Mas, o grande legado deste bispo é a caridade. Caridade que vem a ser a própria identidade de Deus, porque “Deus é amor” (1 Jo 4,16).  Dom Luciano era um servo dos humildes, dos pobres, dos simples e dos marginalizados. Ele fazia os pequenos gestos e palavras serem carregados de suma importância, capazes de gerar conforto, consolo e alívio. Quando foi eleito presidente da CNBB, lhe perguntaram como seria sua atuação.
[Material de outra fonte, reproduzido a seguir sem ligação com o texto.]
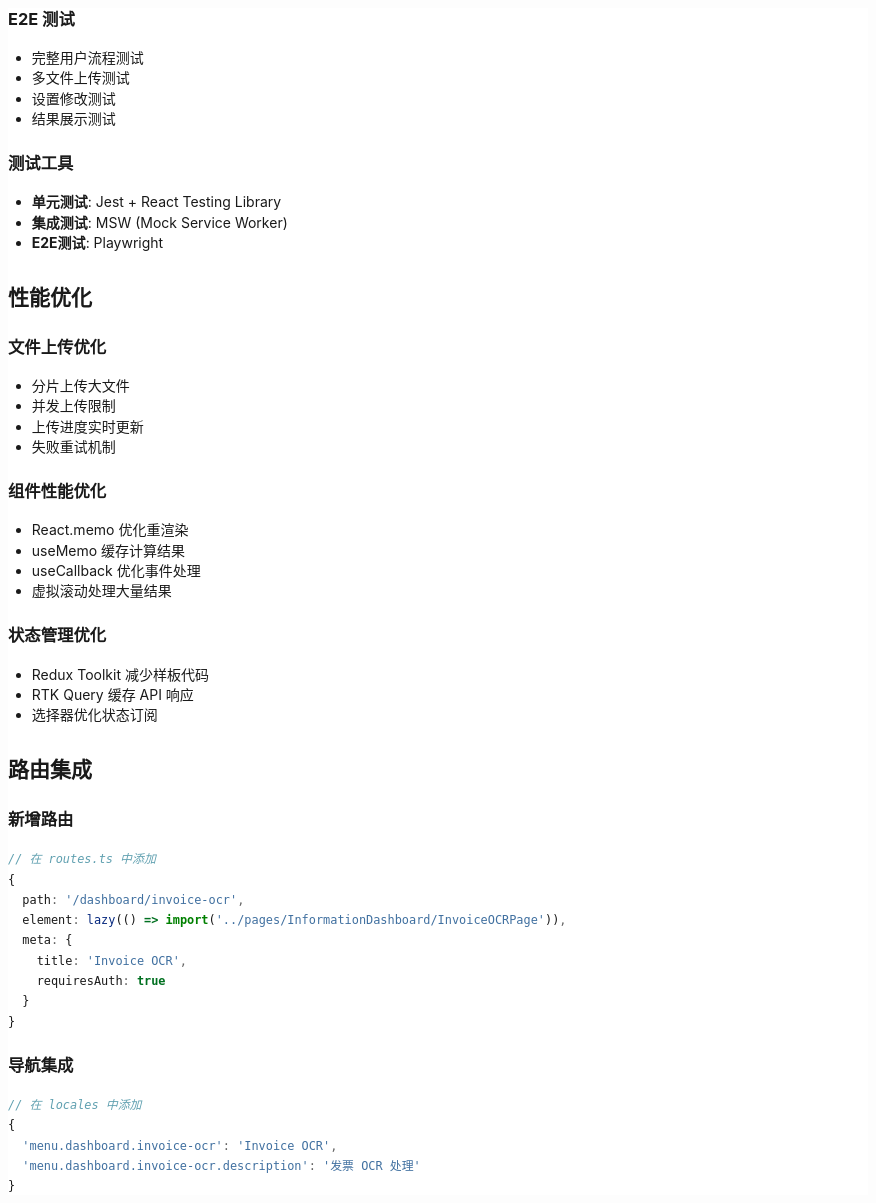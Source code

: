 ### E2E 测试
- 完整用户流程测试
- 多文件上传测试
- 设置修改测试
- 结果展示测试

### 测试工具
- **单元测试**: Jest + React Testing Library
- **集成测试**: MSW (Mock Service Worker)
- **E2E测试**: Playwright

## 性能优化

### 文件上传优化
- 分片上传大文件
- 并发上传限制
- 上传进度实时更新
- 失败重试机制

### 组件性能优化
- React.memo 优化重渲染
- useMemo 缓存计算结果
- useCallback 优化事件处理
- 虚拟滚动处理大量结果

### 状态管理优化
- Redux Toolkit 减少样板代码
- RTK Query 缓存 API 响应
- 选择器优化状态订阅

## 路由集成

### 新增路由
```typescript
// 在 routes.ts 中添加
{
  path: '/dashboard/invoice-ocr',
  element: lazy(() => import('../pages/InformationDashboard/InvoiceOCRPage')),
  meta: {
    title: 'Invoice OCR',
    requiresAuth: true
  }
}
```

### 导航集成
```typescript
// 在 locales 中添加
{
  'menu.dashboard.invoice-ocr': 'Invoice OCR',
  'menu.dashboard.invoice-ocr.description': '发票 OCR 处理'
}
```

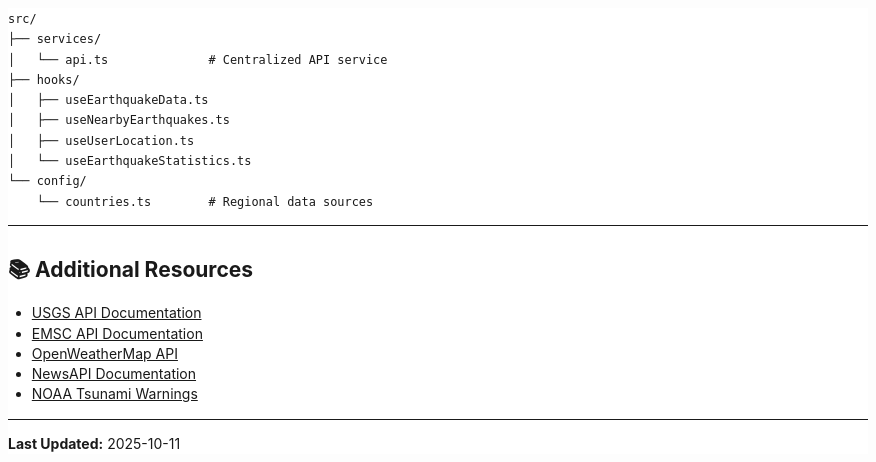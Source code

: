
 ```
src/
├── services/
│   └── api.ts              # Centralized API service
├── hooks/
│   ├── useEarthquakeData.ts
│   ├── useNearbyEarthquakes.ts
│   ├── useUserLocation.ts
│   └── useEarthquakeStatistics.ts
└── config/
    └── countries.ts        # Regional data sources
```

---

## 📚 Additional Resources

- [USGS API Documentation](https://earthquake.usgs.gov/fdsnws/event/1/)
- [EMSC API Documentation](https://www.seismicportal.eu/fdsn-wsevent.html)
- [OpenWeatherMap API](https://openweathermap.org/api)
- [NewsAPI Documentation](https://newsapi.org/docs)
- [NOAA Tsunami Warnings](https://www.tsunami.gov/)

---

**Last Updated:** 2025-10-11

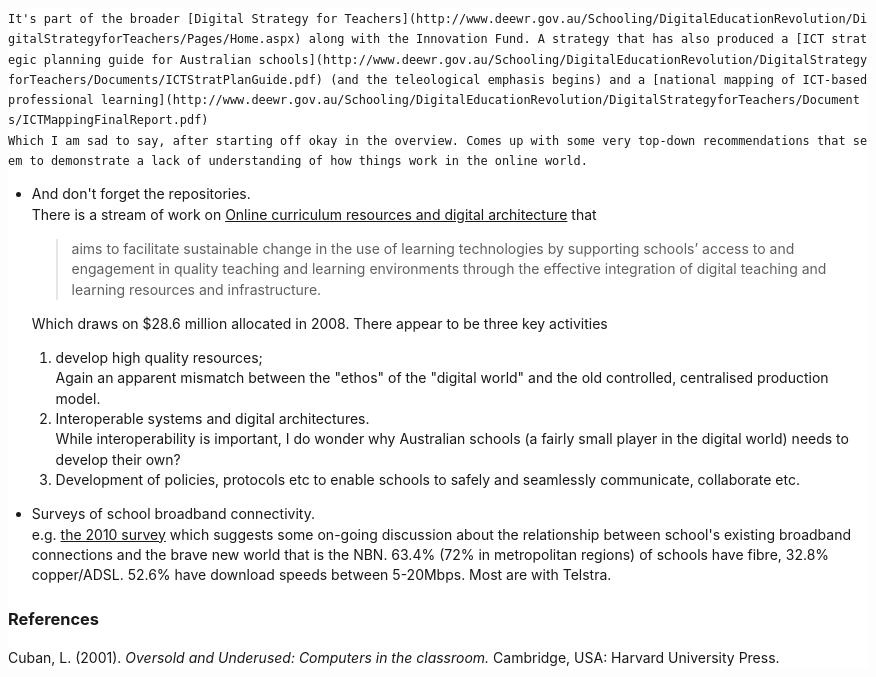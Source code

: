     It's part of the broader [Digital Strategy for Teachers](http://www.deewr.gov.au/Schooling/DigitalEducationRevolution/DigitalStrategyforTeachers/Pages/Home.aspx) along with the Innovation Fund. A strategy that has also produced a [ICT strategic planning guide for Australian schools](http://www.deewr.gov.au/Schooling/DigitalEducationRevolution/DigitalStrategyforTeachers/Documents/ICTStratPlanGuide.pdf) (and the teleological emphasis begins) and a [national mapping of ICT-based professional learning](http://www.deewr.gov.au/Schooling/DigitalEducationRevolution/DigitalStrategyforTeachers/Documents/ICTMappingFinalReport.pdf)  
    Which I am sad to say, after starting off okay in the overview. Comes up with some very top-down recommendations that seem to demonstrate a lack of understanding of how things work in the online world.
- And don't forget the repositories.  
    There is a stream of work on [Online curriculum resources and digital architecture](http://www.deewr.gov.au/Schooling/DigitalEducationRevolution/Pages/Onlinecurriculumresourcesanddigitalarchitecture.aspx) that
    
    > aims to facilitate sustainable change in the use of learning technologies by supporting schools’ access to and engagement in quality teaching and learning environments through the effective integration of digital teaching and learning resources and infrastructure.
    
    Which draws on $28.6 million allocated in 2008. There appear to be three key activities
    1. develop high quality resources;  
        Again an apparent mismatch between the "ethos" of the "digital world" and the old controlled, centralised production model.
    2. Interoperable systems and digital architectures.  
        While interoperability is important, I do wonder why Australian schools (a fairly small player in the digital world) needs to develop their own?
    3. Development of policies, protocols etc to enable schools to safely and seamlessly communicate, collaborate etc.
- Surveys of school broadband connectivity.  
    e.g. [the 2010 survey](http://www.deewr.gov.au/Schooling/DigitalEducationRevolution/Documents/2010SurveySchoolConnectivity.pdf) which suggests some on-going discussion about the relationship between school's existing broadband connections and the brave new world that is the NBN. 63.4% (72% in metropolitan regions) of schools have fibre, 32.8% copper/ADSL. 52.6% have download speeds between 5-20Mbps. Most are with Telstra.

### References

Cuban, L. (2001). _Oversold and Underused: Computers in the classroom._ Cambridge, USA: Harvard University Press.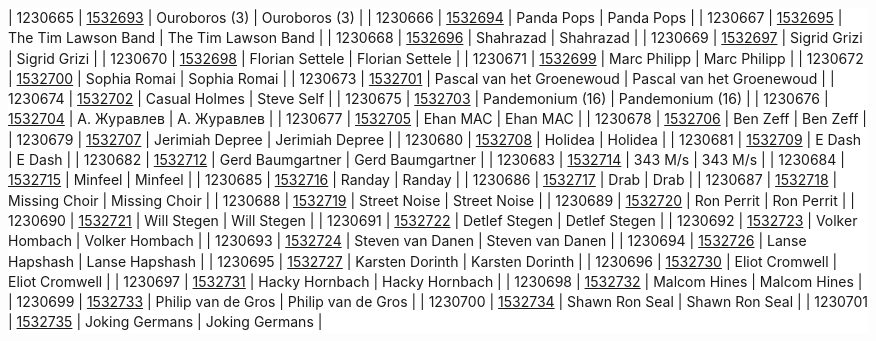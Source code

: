 | 1230665 | [1532693](https://www.discogs.com/artist/1532693) | Ouroboros (3) | Ouroboros (3) |
| 1230666 | [1532694](https://www.discogs.com/artist/1532694) | Panda Pops | Panda Pops |
| 1230667 | [1532695](https://www.discogs.com/artist/1532695) | The Tim Lawson Band | The Tim Lawson Band |
| 1230668 | [1532696](https://www.discogs.com/artist/1532696) | Shahrazad | Shahrazad |
| 1230669 | [1532697](https://www.discogs.com/artist/1532697) | Sigrid Grizi | Sigrid Grizi |
| 1230670 | [1532698](https://www.discogs.com/artist/1532698) | Florian Settele | Florian Settele |
| 1230671 | [1532699](https://www.discogs.com/artist/1532699) | Marc Philipp | Marc Philipp |
| 1230672 | [1532700](https://www.discogs.com/artist/1532700) | Sophia Romai | Sophia Romai |
| 1230673 | [1532701](https://www.discogs.com/artist/1532701) | Pascal van het Groenewoud | Pascal van het Groenewoud |
| 1230674 | [1532702](https://www.discogs.com/artist/1532702) | Casual Holmes | Steve Self |
| 1230675 | [1532703](https://www.discogs.com/artist/1532703) | Pandemonium (16) | Pandemonium (16) |
| 1230676 | [1532704](https://www.discogs.com/artist/1532704) | А. Журавлев | А. Журавлев |
| 1230677 | [1532705](https://www.discogs.com/artist/1532705) | Ehan MAC | Ehan MAC |
| 1230678 | [1532706](https://www.discogs.com/artist/1532706) | Ben Zeff | Ben Zeff |
| 1230679 | [1532707](https://www.discogs.com/artist/1532707) | Jerimiah Depree | Jerimiah Depree |
| 1230680 | [1532708](https://www.discogs.com/artist/1532708) | Holidea | Holidea |
| 1230681 | [1532709](https://www.discogs.com/artist/1532709) | E Dash | E Dash |
| 1230682 | [1532712](https://www.discogs.com/artist/1532712) | Gerd Baumgartner | Gerd Baumgartner |
| 1230683 | [1532714](https://www.discogs.com/artist/1532714) | 343 M/s | 343 M/s |
| 1230684 | [1532715](https://www.discogs.com/artist/1532715) | Minfeel | Minfeel |
| 1230685 | [1532716](https://www.discogs.com/artist/1532716) | Randay | Randay |
| 1230686 | [1532717](https://www.discogs.com/artist/1532717) | Drab | Drab |
| 1230687 | [1532718](https://www.discogs.com/artist/1532718) | Missing Choir | Missing Choir |
| 1230688 | [1532719](https://www.discogs.com/artist/1532719) | Street Noise | Street Noise |
| 1230689 | [1532720](https://www.discogs.com/artist/1532720) | Ron Perrit | Ron Perrit |
| 1230690 | [1532721](https://www.discogs.com/artist/1532721) | Will Stegen | Will Stegen |
| 1230691 | [1532722](https://www.discogs.com/artist/1532722) | Detlef Stegen | Detlef Stegen |
| 1230692 | [1532723](https://www.discogs.com/artist/1532723) | Volker Hombach | Volker Hombach |
| 1230693 | [1532724](https://www.discogs.com/artist/1532724) | Steven van Danen | Steven van Danen |
| 1230694 | [1532726](https://www.discogs.com/artist/1532726) | Lanse Hapshash | Lanse Hapshash |
| 1230695 | [1532727](https://www.discogs.com/artist/1532727) | Karsten Dorinth | Karsten Dorinth |
| 1230696 | [1532730](https://www.discogs.com/artist/1532730) | Eliot Cromwell | Eliot Cromwell |
| 1230697 | [1532731](https://www.discogs.com/artist/1532731) | Hacky Hornbach | Hacky Hornbach |
| 1230698 | [1532732](https://www.discogs.com/artist/1532732) | Malcom Hines | Malcom Hines |
| 1230699 | [1532733](https://www.discogs.com/artist/1532733) | Philip van de Gros | Philip van de Gros |
| 1230700 | [1532734](https://www.discogs.com/artist/1532734) | Shawn Ron Seal | Shawn Ron Seal |
| 1230701 | [1532735](https://www.discogs.com/artist/1532735) | Joking Germans | Joking Germans |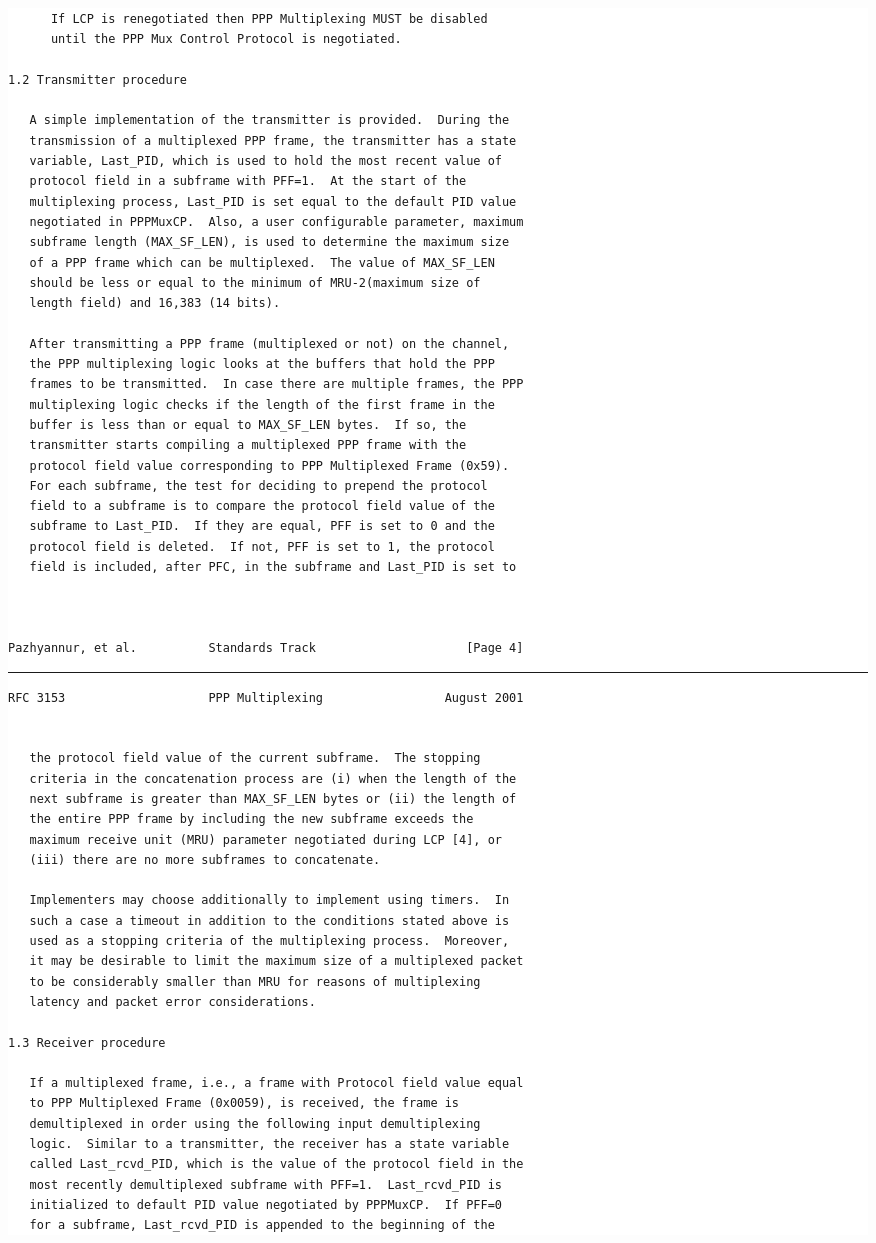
 ``` newpage
      If LCP is renegotiated then PPP Multiplexing MUST be disabled
      until the PPP Mux Control Protocol is negotiated.

1.2 Transmitter procedure

   A simple implementation of the transmitter is provided.  During the
   transmission of a multiplexed PPP frame, the transmitter has a state
   variable, Last_PID, which is used to hold the most recent value of
   protocol field in a subframe with PFF=1.  At the start of the
   multiplexing process, Last_PID is set equal to the default PID value
   negotiated in PPPMuxCP.  Also, a user configurable parameter, maximum
   subframe length (MAX_SF_LEN), is used to determine the maximum size
   of a PPP frame which can be multiplexed.  The value of MAX_SF_LEN
   should be less or equal to the minimum of MRU-2(maximum size of
   length field) and 16,383 (14 bits).

   After transmitting a PPP frame (multiplexed or not) on the channel,
   the PPP multiplexing logic looks at the buffers that hold the PPP
   frames to be transmitted.  In case there are multiple frames, the PPP
   multiplexing logic checks if the length of the first frame in the
   buffer is less than or equal to MAX_SF_LEN bytes.  If so, the
   transmitter starts compiling a multiplexed PPP frame with the
   protocol field value corresponding to PPP Multiplexed Frame (0x59).
   For each subframe, the test for deciding to prepend the protocol
   field to a subframe is to compare the protocol field value of the
   subframe to Last_PID.  If they are equal, PFF is set to 0 and the
   protocol field is deleted.  If not, PFF is set to 1, the protocol
   field is included, after PFC, in the subframe and Last_PID is set to



Pazhyannur, et al.          Standards Track                     [Page 4]
```

------------------------------------------------------------------------

``` newpage
RFC 3153                    PPP Multiplexing                 August 2001


   the protocol field value of the current subframe.  The stopping
   criteria in the concatenation process are (i) when the length of the
   next subframe is greater than MAX_SF_LEN bytes or (ii) the length of
   the entire PPP frame by including the new subframe exceeds the
   maximum receive unit (MRU) parameter negotiated during LCP [4], or
   (iii) there are no more subframes to concatenate.

   Implementers may choose additionally to implement using timers.  In
   such a case a timeout in addition to the conditions stated above is
   used as a stopping criteria of the multiplexing process.  Moreover,
   it may be desirable to limit the maximum size of a multiplexed packet
   to be considerably smaller than MRU for reasons of multiplexing
   latency and packet error considerations.

1.3 Receiver procedure

   If a multiplexed frame, i.e., a frame with Protocol field value equal
   to PPP Multiplexed Frame (0x0059), is received, the frame is
   demultiplexed in order using the following input demultiplexing
   logic.  Similar to a transmitter, the receiver has a state variable
   called Last_rcvd_PID, which is the value of the protocol field in the
   most recently demultiplexed subframe with PFF=1.  Last_rcvd_PID is
   initialized to default PID value negotiated by PPPMuxCP.  If PFF=0
   for a subframe, Last_rcvd_PID is appended to the beginning of the
```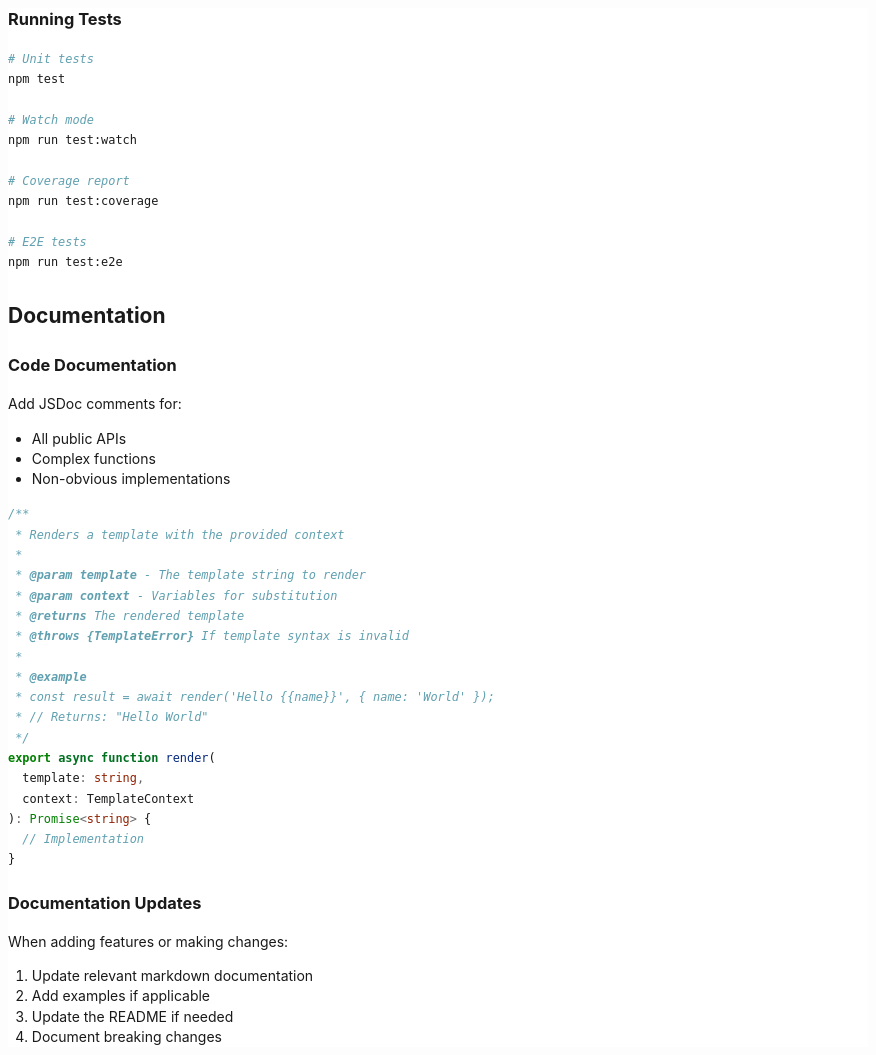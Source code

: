 ### Running Tests

```bash
# Unit tests
npm test

# Watch mode
npm run test:watch

# Coverage report
npm run test:coverage

# E2E tests
npm run test:e2e
```

## Documentation

### Code Documentation

Add JSDoc comments for:
- All public APIs
- Complex functions
- Non-obvious implementations

```typescript
/**
 * Renders a template with the provided context
 * 
 * @param template - The template string to render
 * @param context - Variables for substitution
 * @returns The rendered template
 * @throws {TemplateError} If template syntax is invalid
 * 
 * @example
 * const result = await render('Hello {{name}}', { name: 'World' });
 * // Returns: "Hello World"
 */
export async function render(
  template: string,
  context: TemplateContext
): Promise<string> {
  // Implementation
}
```

### Documentation Updates

When adding features or making changes:

1. Update relevant markdown documentation
2. Add examples if applicable
3. Update the README if needed
4. Document breaking changes
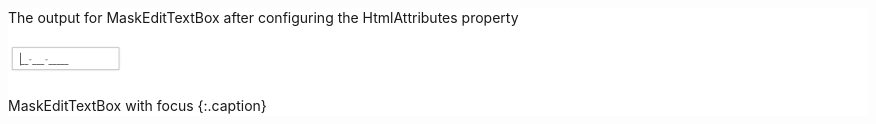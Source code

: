 
The output for MaskEditTextBox after configuring the HtmlAttributes property

![mask edit text with focus.](Behavior-Settings_images/Behavior-Settings_img19.png)

MaskEditTextBox with focus
{:.caption}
Dom Luciano, mais uma vez, demonstrou sua caridade, que provém de um coração próximo ao de Deus, capaz de sentir e ver a partir dos mais sofredores: “Peço a Deus atuar na conversão dos homens do egoísmo ao verdadeiro amor, sem conformismo e sem  a impaciência dos violentos, para que as estruturas de convivência humana correspondam cada vez mais à dignidade dos filhos de Deus. 

Sua presença discreta, e na maioria das vezes atrasada, era aguardada com ansiedade por todos, pois era Dom Luciano que estava vindo. Santos nos fazem esperar, pois não é qualquer dia que os encontramos vivos. Santos elevam nossos corações para Deus e os estendem aos irmãos. Santos nos mostram como Deus age e cuida daqueles que são malvistos e mal-amados. Santos nos arrancam de nosso comodismo e nos mostram uma lógica própria, pois é a lógica do amor misericordioso. Santos como dom Luciano não são simplesmente homens, mas uma imagem bonita de Deus, como uma vez monsenhor Júlio Lancelotti descreveu o arcebispo de Mariana.